These days, technology is scaling newer heights of success at an unbelievably fast pace. Among the latest triumphs in this direction is the evolution of the Blockchain technology. The brand new technology has greatly influenced the finance sector. Actually, it had been initially developed for Bitcoin – the digital currency. But now, it finds its application in several other things as well.
Coming across this far was probably easy. But, one is yet to learn what is Blockchain?
A distributed database
Imagine an electronic spreadsheet, that is copied umpteen amount of times across a computer network. Now, imagine the computer network is designed so smartly that it regularly updates the spreadsheet alone. This is a broad overview of the Blockchain. technical analysis holds information as a shared database. Moreover, this database gets reconciled continuously.

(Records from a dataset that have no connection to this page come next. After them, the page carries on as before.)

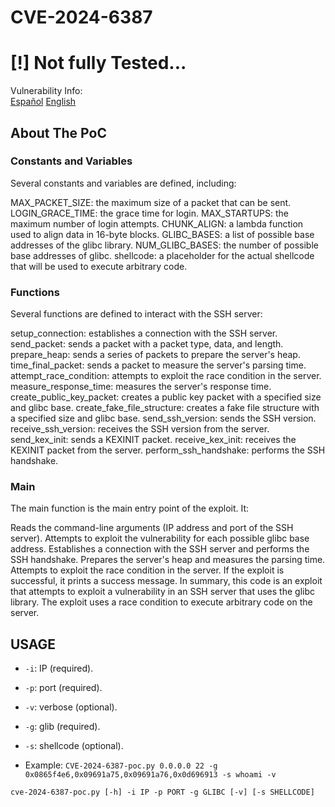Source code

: # CVE-2024-6387

# [!] Not fully Tested...

Vulnerability Info:  
[Español](https://www.incibe.es/incibe-cert/alerta-temprana/avisos/regresshion-vulnerabilidad-rce-en-servidor-openssh)
[English](https://blog.qualys.com/vulnerabilities-threat-research/2024/07/01/regresshion-remote-unauthenticated-code-execution-vulnerability-in-openssh-server)

## About The PoC

### Constants and Variables

Several constants and variables are defined, including:

MAX_PACKET_SIZE: the maximum size of a packet that can be sent.
LOGIN_GRACE_TIME: the grace time for login.
MAX_STARTUPS: the maximum number of login attempts.
CHUNK_ALIGN: a lambda function used to align data in 16-byte blocks.
GLIBC_BASES: a list of possible base addresses of the glibc library.
NUM_GLIBC_BASES: the number of possible base addresses of glibc.
shellcode: a placeholder for the actual shellcode that will be used to execute arbitrary code.

### Functions

Several functions are defined to interact with the SSH server:

setup_connection: establishes a connection with the SSH server.
send_packet: sends a packet with a packet type, data, and length.
prepare_heap: sends a series of packets to prepare the server's heap.
time_final_packet: sends a packet to measure the server's parsing time.
attempt_race_condition: attempts to exploit the race condition in the server.
measure_response_time: measures the server's response time.
create_public_key_packet: creates a public key packet with a specified size and glibc base.
create_fake_file_structure: creates a fake file structure with a specified size and glibc base.
send_ssh_version: sends the SSH version.
receive_ssh_version: receives the SSH version from the server.
send_kex_init: sends a KEXINIT packet.
receive_kex_init: receives the KEXINIT packet from the server.
perform_ssh_handshake: performs the SSH handshake.

### Main

The main function is the main entry point of the exploit. It:

Reads the command-line arguments (IP address and port of the SSH server).
Attempts to exploit the vulnerability for each possible glibc base address.
Establishes a connection with the SSH server and performs the SSH handshake.
Prepares the server's heap and measures the parsing time.
Attempts to exploit the race condition in the server.
If the exploit is successful, it prints a success message.
In summary, this code is an exploit that attempts to exploit a vulnerability in an SSH server that uses the glibc library. The exploit uses a race condition to execute arbitrary code on the server.


## USAGE

- `-i`: IP (required).
- `-p`: port (required).
- `-v`: verbose (optional).
- `-g`: glib (required).
- `-s`: shellcode (optional).

- Example: `CVE-2024-6387-poc.py 0.0.0.0 22 -g 0x0865f4e6,0x09691a75,0x09691a76,0x0d696913 -s whoami -v`

```
cve-2024-6387-poc.py [-h] -i IP -p PORT -g GLIBC [-v] [-s SHELLCODE]
```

This approach has its own benefits. It does not allow the database to be stored at any single location. The records in it possess genuine public attribute and can be verified quickly. As there is no centralised version of the records, unauthorised users haven’t any methods to manipulate with and corrupt the info. The Blockchain distributed database is simultaneously hosted by an incredible number of computers, making the data easily accessible to almost anyone across the virtual web.

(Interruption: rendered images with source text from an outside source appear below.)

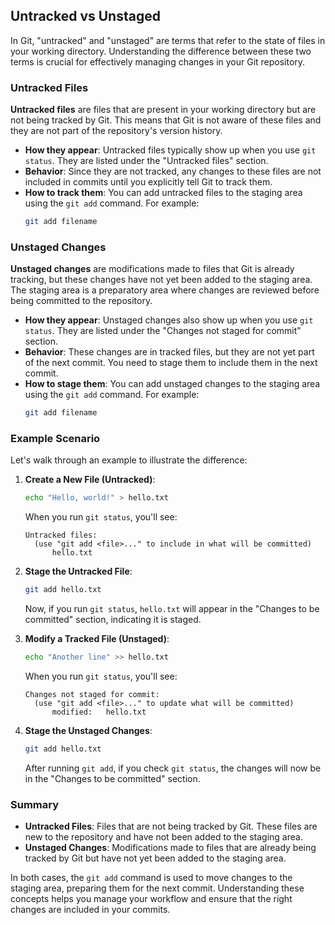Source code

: ## Untracked vs Unstaged

In Git, "untracked" and "unstaged" are terms that refer to the state of files in your working directory. Understanding the difference between these two terms is crucial for effectively managing changes in your Git repository.

### Untracked Files

**Untracked files** are files that are present in your working directory but are not being tracked by Git. This means that Git is not aware of these files and they are not part of the repository's version history. 

- **How they appear**: Untracked files typically show up when you use `git status`. They are listed under the "Untracked files" section.
- **Behavior**: Since they are not tracked, any changes to these files are not included in commits until you explicitly tell Git to track them.
- **How to track them**: You can add untracked files to the staging area using the `git add` command. For example:
  ```sh
  git add filename
  ```

### Unstaged Changes

**Unstaged changes** are modifications made to files that Git is already tracking, but these changes have not yet been added to the staging area. The staging area is a preparatory area where changes are reviewed before being committed to the repository.

- **How they appear**: Unstaged changes also show up when you use `git status`. They are listed under the "Changes not staged for commit" section.
- **Behavior**: These changes are in tracked files, but they are not yet part of the next commit. You need to stage them to include them in the next commit.
- **How to stage them**: You can add unstaged changes to the staging area using the `git add` command. For example:
  ```sh
  git add filename
  ```

### Example Scenario

Let's walk through an example to illustrate the difference:

1. **Create a New File (Untracked)**:
   ```sh
   echo "Hello, world!" > hello.txt
   ```
   When you run `git status`, you'll see:
   ```
   Untracked files:
     (use "git add <file>..." to include in what will be committed)
         hello.txt
   ```

2. **Stage the Untracked File**:
   ```sh
   git add hello.txt
   ```
   Now, if you run `git status`, `hello.txt` will appear in the "Changes to be committed" section, indicating it is staged.

3. **Modify a Tracked File (Unstaged)**:
   ```sh
   echo "Another line" >> hello.txt
   ```
   When you run `git status`, you'll see:
   ```
   Changes not staged for commit:
     (use "git add <file>..." to update what will be committed)
         modified:   hello.txt
   ```

4. **Stage the Unstaged Changes**:
   ```sh
   git add hello.txt
   ```
   After running `git add`, if you check `git status`, the changes will now be in the "Changes to be committed" section.

### Summary

- **Untracked Files**: Files that are not being tracked by Git. These files are new to the repository and have not been added to the staging area.
- **Unstaged Changes**: Modifications made to files that are already being tracked by Git but have not yet been added to the staging area.

In both cases, the `git add` command is used to move changes to the staging area, preparing them for the next commit. Understanding these concepts helps you manage your workflow and ensure that the right changes are included in your commits.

To help make the concept or the technology clearer, it is a good idea to discuss the Google Docs analogy.
Google Docs analogy for Blockchain
After the advent of the eMail, the conventional method of sharing documents would be to send a Microsoft Word doc as attachment to a recipient or recipients. The recipients will take their sweet time to go through it, before they send back the revised copy. In this approach, one needs to wait till receiving the return copy to see the changes made to the document. This happens because the sender is locked from making corrections till the recipient is done with the editing and sends the document back. Contemporary databases do not allow two owners access exactly the same record at the same time. This is one way banks maintain balances of these clients or account-holders.
In contrast to the set practice, Google docs allow both parties to access the same document simultaneously. Moreover, it also allows to view an individual version of the document to both of them simultaneously. As being a shared ledger, the Google Docs also acts as a shared document. The distributed part only becomes relevant when the sharing involves multiple users. The Blockchain technology is, in ways, an extension of this concept. However, it is very important explain here that the Blockchain is not meant to share documents. Rather, it is just an analogy, which can only help to have clear-cut idea about this cutting-edge technology.
Salient Blockchain features
Blockchain stores blocks of information over the network, that are identical. By virtue of the feature:
The data or information can’t be controlled by any single, particular entity.
There can’t be no failure point either.
The data is hold in a public network, which ensures absolute transparency in the entire procedure.
The data stored in it cannot be corrupted.
Demand for Blockchain developers
As stated earlier, Blockchain technology includes a very high application in the world of finance and banking. According to the World Bank, a lot more than US$ 430 billion money transfers were sent through it only in 2015. Thus, Blockchain developers have significant demand on the market.
The Blockchain eliminates the payoff of the middlemen such monetary transactions. It had been the invention of the GUI (Graphical INTERFACE), which facilitated the normal man to access computers in form of desktops. Similarly, the wallet application is the most common GUI for the Blockchain technology. Users make use of the wallet to buy things they want using Bitcoin or any other cryptocurrency.